__Task prompt__
Transcribe every record as it stands and set the images aside.

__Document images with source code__
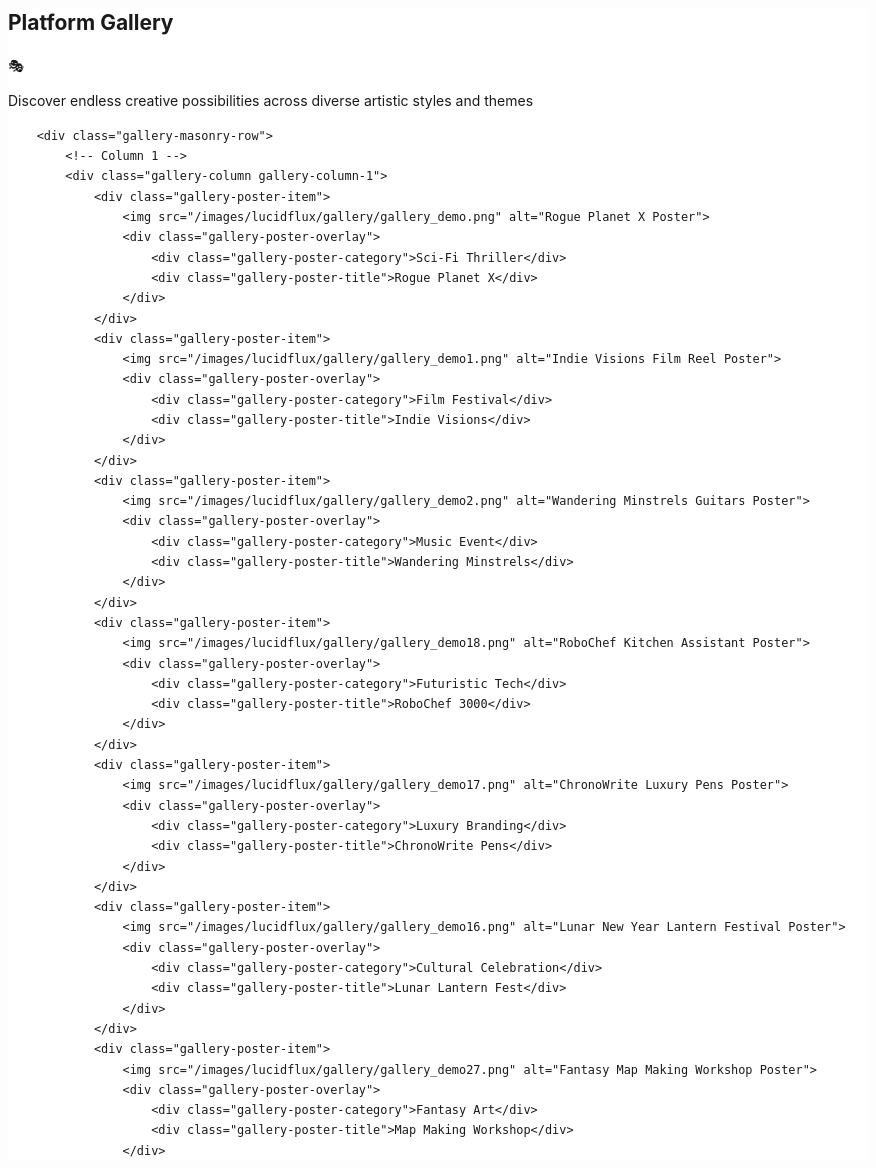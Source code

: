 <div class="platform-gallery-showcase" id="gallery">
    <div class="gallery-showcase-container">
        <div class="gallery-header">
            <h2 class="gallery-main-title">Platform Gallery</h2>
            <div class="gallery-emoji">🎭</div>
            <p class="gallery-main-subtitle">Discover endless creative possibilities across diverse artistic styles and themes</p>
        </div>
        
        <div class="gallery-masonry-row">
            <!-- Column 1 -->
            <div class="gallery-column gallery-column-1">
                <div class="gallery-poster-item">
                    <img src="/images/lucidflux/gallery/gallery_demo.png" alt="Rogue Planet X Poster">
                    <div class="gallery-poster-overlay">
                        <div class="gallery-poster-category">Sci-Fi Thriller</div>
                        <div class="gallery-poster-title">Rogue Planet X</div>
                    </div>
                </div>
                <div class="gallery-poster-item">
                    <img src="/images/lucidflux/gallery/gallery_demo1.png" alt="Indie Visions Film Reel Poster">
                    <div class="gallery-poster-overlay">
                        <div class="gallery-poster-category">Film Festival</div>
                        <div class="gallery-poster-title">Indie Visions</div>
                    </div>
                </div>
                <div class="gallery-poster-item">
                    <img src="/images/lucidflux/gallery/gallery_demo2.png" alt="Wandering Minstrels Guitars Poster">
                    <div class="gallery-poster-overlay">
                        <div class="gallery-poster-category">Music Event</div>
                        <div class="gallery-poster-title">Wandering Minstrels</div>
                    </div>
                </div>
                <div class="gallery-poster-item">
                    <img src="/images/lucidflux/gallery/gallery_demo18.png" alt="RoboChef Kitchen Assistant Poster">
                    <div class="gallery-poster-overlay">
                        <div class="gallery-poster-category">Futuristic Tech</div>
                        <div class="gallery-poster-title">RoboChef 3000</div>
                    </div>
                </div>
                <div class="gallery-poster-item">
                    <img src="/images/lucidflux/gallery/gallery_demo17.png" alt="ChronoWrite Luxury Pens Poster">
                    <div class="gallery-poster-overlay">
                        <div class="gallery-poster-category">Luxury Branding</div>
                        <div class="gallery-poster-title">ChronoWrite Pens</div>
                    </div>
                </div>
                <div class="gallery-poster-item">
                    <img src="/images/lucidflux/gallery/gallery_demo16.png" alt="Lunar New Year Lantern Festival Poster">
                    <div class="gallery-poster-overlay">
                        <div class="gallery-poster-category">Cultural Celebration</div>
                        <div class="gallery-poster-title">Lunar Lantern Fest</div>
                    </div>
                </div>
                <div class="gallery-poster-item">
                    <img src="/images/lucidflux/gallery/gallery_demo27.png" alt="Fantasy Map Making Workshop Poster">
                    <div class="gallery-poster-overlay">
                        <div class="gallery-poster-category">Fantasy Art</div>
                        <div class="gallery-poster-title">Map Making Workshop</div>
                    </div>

__Answer to the exercise__
Source code

: <div class="platform-gallery-showcase" id="gallery">
    <div class="gallery-showcase-container">
        <div class="gallery-header">
            <h2 class="gallery-main-title">Platform Gallery</h2>
            <div class="gallery-emoji">🎭</div>
            <p class="gallery-main-subtitle">Discover endless creative possibilities across diverse artistic styles and themes</p>
        </div>
        
        <div class="gallery-masonry-row">
            <!-- Column 1 -->
            <div class="gallery-column gallery-column-1">
                <div class="gallery-poster-item">
                    <img src="/images/lucidflux/gallery/gallery_demo.png" alt="Rogue Planet X Poster">
                    <div class="gallery-poster-overlay">
                        <div class="gallery-poster-category">Sci-Fi Thriller</div>
                        <div class="gallery-poster-title">Rogue Planet X</div>
                    </div>
                </div>
                <div class="gallery-poster-item">
                    <img src="/images/lucidflux/gallery/gallery_demo1.png" alt="Indie Visions Film Reel Poster">
                    <div class="gallery-poster-overlay">
                        <div class="gallery-poster-category">Film Festival</div>
                        <div class="gallery-poster-title">Indie Visions</div>
                    </div>
                </div>
                <div class="gallery-poster-item">
                    <img src="/images/lucidflux/gallery/gallery_demo2.png" alt="Wandering Minstrels Guitars Poster">
                    <div class="gallery-poster-overlay">
                        <div class="gallery-poster-category">Music Event</div>
                        <div class="gallery-poster-title">Wandering Minstrels</div>
                    </div>
                </div>
                <div class="gallery-poster-item">
                    <img src="/images/lucidflux/gallery/gallery_demo18.png" alt="RoboChef Kitchen Assistant Poster">
                    <div class="gallery-poster-overlay">
                        <div class="gallery-poster-category">Futuristic Tech</div>
                        <div class="gallery-poster-title">RoboChef 3000</div>
                    </div>
                </div>
                <div class="gallery-poster-item">
                    <img src="/images/lucidflux/gallery/gallery_demo17.png" alt="ChronoWrite Luxury Pens Poster">
                    <div class="gallery-poster-overlay">
                        <div class="gallery-poster-category">Luxury Branding</div>
                        <div class="gallery-poster-title">ChronoWrite Pens</div>
                    </div>
                </div>
                <div class="gallery-poster-item">
                    <img src="/images/lucidflux/gallery/gallery_demo16.png" alt="Lunar New Year Lantern Festival Poster">
                    <div class="gallery-poster-overlay">
                        <div class="gallery-poster-category">Cultural Celebration</div>
                        <div class="gallery-poster-title">Lunar Lantern Fest</div>
                    </div>
                </div>
                <div class="gallery-poster-item">
                    <img src="/images/lucidflux/gallery/gallery_demo27.png" alt="Fantasy Map Making Workshop Poster">
                    <div class="gallery-poster-overlay">
                        <div class="gallery-poster-category">Fantasy Art</div>
                        <div class="gallery-poster-title">Map Making Workshop</div>
                    </div>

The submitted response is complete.